▶ INSTRUCTIONS TO FOLLOW:
Below are the records; give again exactly the line with "leaves a sealed", the line with "puts the three", and each line that lies between them, and nothing besides.

▶ EXCERPTED RECORDS:
══════════════════════════════

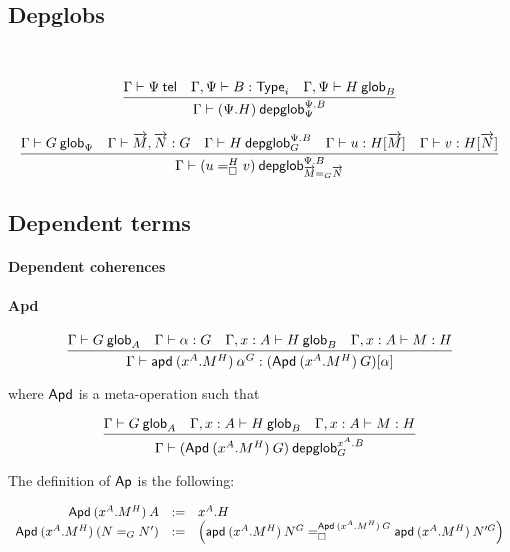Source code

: \subsection{Depglobs}

\\

\begin{small}
  \[\infer{\wfdepglob{\Gamma}{(\Psi.H)}{0,m}{\Psi.B}{\Psi}}
  {\wftel{\Gamma}{\Psi}
    & \wftype{\Gamma,\Psi}{B}
    & \wfglob{\Gamma,\Psi}{H}{}{B}
  }\]

  \[\infer{\wfdepglob{\Gamma}{(\dhomj{H}{u}{v}{\blank})}{n+1,m}
    {\Psi.B}{\homj{G}{\tel{M}}{\tel{N}}}}
  {\wfglob{\Gamma}{G}{n}{\Psi}
    & \ofglob{\Gamma}{\tel{M},\tel{N}}{G}
    & \wfdepglob{\Gamma}{H}{n,m}{\Psi.B}{G}
    & \ofdepglob{\Gamma}{u}{H}{\tel{M}}
    & \ofdepglob{\Gamma}{v}{H}{\tel{N}}}\]
\end{small}

\subsection{Dependent terms}

\paragraph{Dependent coherences}



\paragraph{Apd}

\begin{small}
  \[\infer{\ofdepglob{\Gamma}{\apd{(x^A.M^H)}{\alpha^G}}
    {(\Apd{(x^A.M^H)}{G})}{\alpha}}
  {\wfglob{\Gamma}{G}{n}{A}
    & \ofglob{\Gamma}{\alpha}{G}
    & \wfglob{\Gamma,x:A}{H}{m}{B}
    & \ofglob{\Gamma,x:A}{M}{H}}\]

  where $\dsd{Apd}$ is a meta-operation such that

  \[\infer{\wfdepglob{\Gamma}{(\Apd{(x^A.M^H)}{G})}{n,m}
    {x^A.B}{G}}
  {\wfglob{\Gamma}{G}{n}{A}
    & \wfglob{\Gamma,x:A}{H}{m}{B}
    & \ofglob{\Gamma,x:A}{M}{H}}\]

  The definition of $\dsd{Ap}$ is the following:

  \[
  \begin{array}{rcl}
    \Apd{(x^A.M^H)}{A} & := & x^A.H \\
    \Apd{(x^A.M^H)}{(\homj{G}{N}{N'})} & := & \left(
      \dhomj{\Apd{(x^A.M^H)}{G}}
      {\apd{(x^A.M^H)}{N^G}}{\apd{(x^A.M^H)}{N'^G}}{\blank}\right)
  \end{array}
  \]
\end{small}

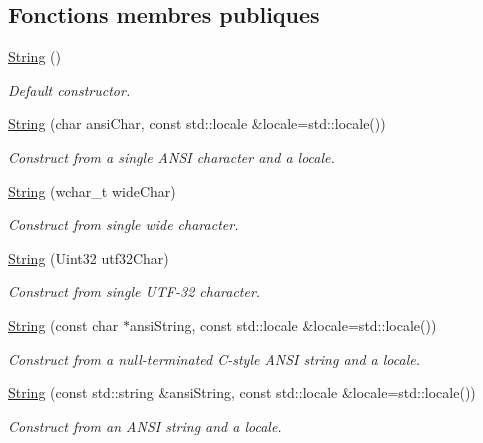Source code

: \subsection*{Fonctions membres publiques}
\begin{DoxyCompactItemize}
\item 
\hyperlink{classsf_1_1String_a9563a4e93f692e0c8e8702b374ef8692}{String} ()
\begin{DoxyCompactList}\small\item\em Default constructor. \end{DoxyCompactList}\item 
\hyperlink{classsf_1_1String_ac9df7f7696cff164794e338f3c89ccc5}{String} (char ansi\+Char, const std\+::locale \&locale=std\+::locale())
\begin{DoxyCompactList}\small\item\em Construct from a single A\+N\+SI character and a locale. \end{DoxyCompactList}\item 
\hyperlink{classsf_1_1String_aefaa202d2aa5ff85b4f75a5983367e86}{String} (wchar\+\_\+t wide\+Char)
\begin{DoxyCompactList}\small\item\em Construct from single wide character. \end{DoxyCompactList}\item 
\hyperlink{classsf_1_1String_a8e1a5027416d121187908e2ed77079ff}{String} (Uint32 utf32\+Char)
\begin{DoxyCompactList}\small\item\em Construct from single U\+T\+F-\/32 character. \end{DoxyCompactList}\item 
\hyperlink{classsf_1_1String_a57d2b8c289f9894f859564cad034bfc7}{String} (const char $\ast$ansi\+String, const std\+::locale \&locale=std\+::locale())
\begin{DoxyCompactList}\small\item\em Construct from a null-\/terminated C-\/style A\+N\+SI string and a locale. \end{DoxyCompactList}\item 
\hyperlink{classsf_1_1String_a0aa41dcbd17b0c36c74d03d3b0147f1e}{String} (const std\+::string \&ansi\+String, const std\+::locale \&locale=std\+::locale())
\begin{DoxyCompactList}\small\item\em Construct from an A\+N\+SI string and a locale. \end{DoxyCompactList}\item 

\end{DoxyCompactItemize}
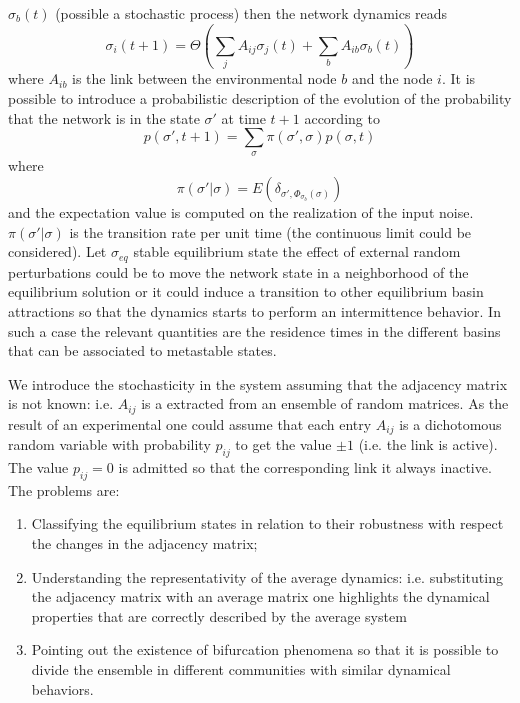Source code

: $\sigma_b(t)$ (possible a stochastic process) then the network dynamics reads
$$
\sigma_i(t+1)=\Theta\left (\sum_j A_{ij}\sigma_j(t)+\sum_b A_{ib}\sigma_b(t)\right )
$$
where $A_{ib}$ is the link between the environmental node $b$ and the node $i$. It is possible to introduce a probabilistic description of the evolution
of the probability that the network is in the state $\sigma'$ at time $t+1$ according to
\begin{equation}
p(\sigma',t+1)=\sum_{\sigma}\pi(\sigma',\sigma)p(\sigma,t)
\label{lapla}
\end{equation}
where
$$
\pi(\sigma'|\sigma)=E\left (\delta_{\sigma',\Phi_{\sigma_b}(\sigma)} \right )
$$
and the expectation value is computed on the realization of the input noise. $\pi(\sigma'|\sigma)$ is the transition rate per unit time (the continuous limit could be considered).
Let $\sigma_{eq}$ stable equilibrium state the effect of external random perturbations could be to move the network state in a neighborhood of the equilibrium solution
or it could induce a transition to other equilibrium basin attractions so that the dynamics starts to perform an intermittence behavior. In such a case the relevant quantities are  
the residence times in the different basins that can be associated to metastable states.
\par\noindent
We introduce the stochasticity in the system assuming that the adjacency matrix is not known: i.e. $A_{ij}$ is a extracted from an ensemble of random matrices.
As the result of an experimental one could assume that each entry $A_{ij}$ is a dichotomous random variable with probability $p_{ij}$ to get the value $\pm 1$ (i.e. the
link is active). The value $p_{ij}=0$ is admitted so that the corresponding link it always inactive. The problems are:
\begin{enumerate}
    	\item Classifying the equilibrium states in relation to their robustness with respect the changes in the adjacency matrix;
     \item Understanding the representativity of the average dynamics: i.e. substituting the adjacency matrix with an average matrix one highlights the dynamical properties 
     that are correctly described by the average system
     \item Pointing out the existence of bifurcation phenomena so that it is possible to divide the ensemble in different communities with similar dynamical behaviors.
\end{enumerate}

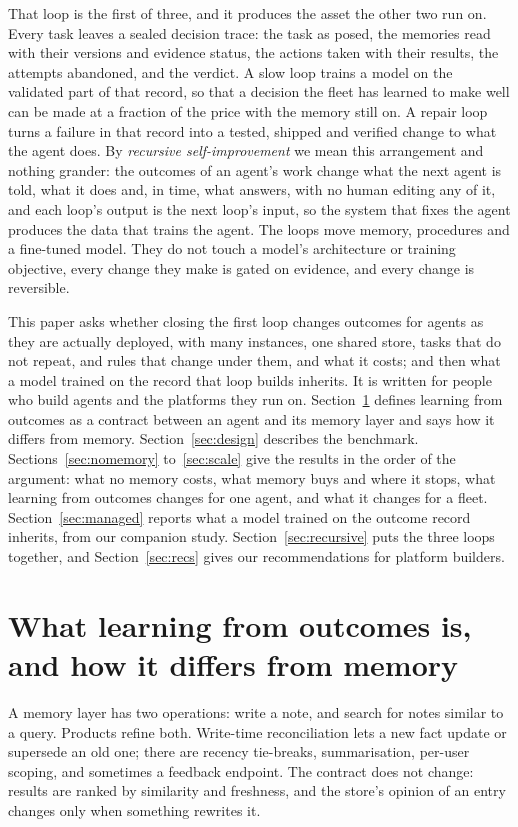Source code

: \documentclass[11pt]{article}
\begin{document}
That loop is the first of three, and it produces the asset the other two run on. Every task
leaves a sealed decision trace: the task as posed, the memories read with their versions and
evidence status, the actions taken with their results, the attempts abandoned, and the
verdict. A slow loop trains a model on the validated part of that record, so that a decision
the fleet has learned to make well can be made at a fraction of the price with the memory
still on. A repair loop turns a failure in that record into a tested, shipped and verified
change to what the agent does. By \emph{recursive self-improvement} we mean this arrangement
and nothing grander: the outcomes of an agent's work change what the next agent is told, what
it does and, in time, what answers, with no human editing any of it, and each loop's output is
the next loop's input, so the system that fixes the agent produces the data that trains the
agent. The loops move memory, procedures and a fine-tuned model. They do not touch a model's
architecture or training objective, every change they make is gated on evidence, and every
change is reversible.

This paper asks whether closing the first loop changes outcomes for agents as they are
actually deployed, with many instances, one shared store, tasks that do not repeat, and rules
that change under them, and what it costs; and then what a model trained on the record that
loop builds inherits. It is written for people who build agents and the platforms they run
on. Section~\ref{sec:cl} defines learning from outcomes as a contract between an agent and its
memory layer and says how it differs from memory. Section~\ref{sec:design} describes the
benchmark. Sections~\ref{sec:nomemory} to~\ref{sec:scale} give the results in the order of the
argument: what no memory costs, what memory buys and where it stops, what learning from
outcomes changes for one agent, and what it changes for a fleet. Section~\ref{sec:managed}
reports what a model trained on the outcome record inherits, from our companion study.
Section~\ref{sec:recursive} puts the three loops together, and Section~\ref{sec:recs} gives
our recommendations for platform builders.

\section{What learning from outcomes is, and how it differs from memory}
\label{sec:cl}

A memory layer has two operations: write a note, and search for notes similar to a query.
Products refine both. Write-time reconciliation lets a new fact update or supersede an old one;
there are recency tie-breaks, summarisation, per-user scoping, and sometimes a feedback
endpoint. The contract does not change: results are ranked by similarity and freshness, and
the store's opinion of an entry changes only when something rewrites it.
\end{document}
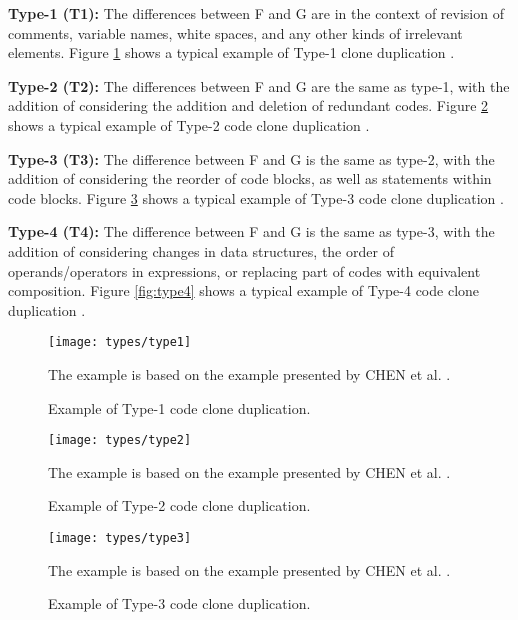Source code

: \begin{itemize}
	\begin{item}
		\textbf{Type-1 (T1):} The differences between F and G are in the context of revision of comments, variable names,
		white spaces, and any other kinds of irrelevant elements. Figure
		\ref{fig:type1} shows a typical example of Type-1 clone duplication 
		\citep{litreview}. 
	\end{item}
	\begin{item}
		\textbf{Type-2 (T2):} The differences between F and G are the same as type-1, with the addition of 
		considering the addition and deletion of redundant codes. Figure
		\ref{fig:type2} shows a typical example of Type-2 code clone duplication  \citep{litreview}. 
	\end{item}
	\begin{item}
		\textbf{Type-3 (T3):} The difference between F and G is the same as type-2, with the addition of considering 
		the reorder of code blocks, as well as statements within code blocks. Figure
		\ref{fig:type3} shows a typical example of 
		Type-3 code clone duplication \citep{litreview}. 
	\end{item}
	\begin{item}
		\textbf{Type-4 (T4):} The difference between F and G is the same as type-3, with the addition of considering 
		changes in data structures, the order of operands/operators in expressions, or replacing part of codes 
		with equivalent composition. Figure
		\ref{fig:type4} shows a typical example of Type-4 code clone duplication \citep{litreview}. 
	\end{item}

\end{itemize}

\begin{figure}
\texttt{[image: types/type1]}
\caption{Example of Type-1 code clone duplication.}
The example is based on the example presented by CHEN et al. \citep{litreview}. 
\label{fig:type1}
\end{figure}

\begin{figure}
\texttt{[image: types/type2]}
\caption{Example of Type-2 code clone duplication.}
The example is based on the example presented by CHEN et al. \citep{litreview}. 
\label{fig:type2}
\end{figure}

\begin{figure}
\texttt{[image: types/type3]}
\caption{Example of Type-3 code clone duplication.}
The example is based on the example presented by CHEN et al. \citep{litreview}. 
\label{fig:type3}
\end{figure}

══════════════════════════════

▶ RESPONSE AREA:
leaves a sealed decision trace: the task as posed, the memories read with their versions and
evidence status, the actions taken with their results, the attempts abandoned, and the
verdict. A slow loop trains a model on the validated part of that record, so that a decision
the fleet has learned to make well can be made at a fraction of the price with the memory
still on. A repair loop turns a failure in that record into a tested, shipped and verified
change to what the agent does. By \emph{recursive self-improvement} we mean this arrangement
and nothing grander: the outcomes of an agent's work change what the next agent is told, what
it does and, in time, what answers, with no human editing any of it, and each loop's output is
the next loop's input, so the system that fixes the agent produces the data that trains the
agent. The loops move memory, procedures and a fine-tuned model. They do not touch a model's
architecture or training objective, every change they make is gated on evidence, and every
change is reversible.

This paper asks whether closing the first loop changes outcomes for agents as they are
actually deployed, with many instances, one shared store, tasks that do not repeat, and rules
that change under them, and what it costs; and then what a model trained on the record that
loop builds inherits. It is written for people who build agents and the platforms they run
on. Section~\ref{sec:cl} defines learning from outcomes as a contract between an agent and its
memory layer and says how it differs from memory. Section~\ref{sec:design} describes the
benchmark. Sections~\ref{sec:nomemory} to~\ref{sec:scale} give the results in the order of the
argument: what no memory costs, what memory buys and where it stops, what learning from
outcomes changes for one agent, and what it changes for a fleet. Section~\ref{sec:managed}
reports what a model trained on the outcome record inherits, from our companion study.
Section~\ref{sec:recursive} puts the three loops together, and Section~\ref{sec:recs} gives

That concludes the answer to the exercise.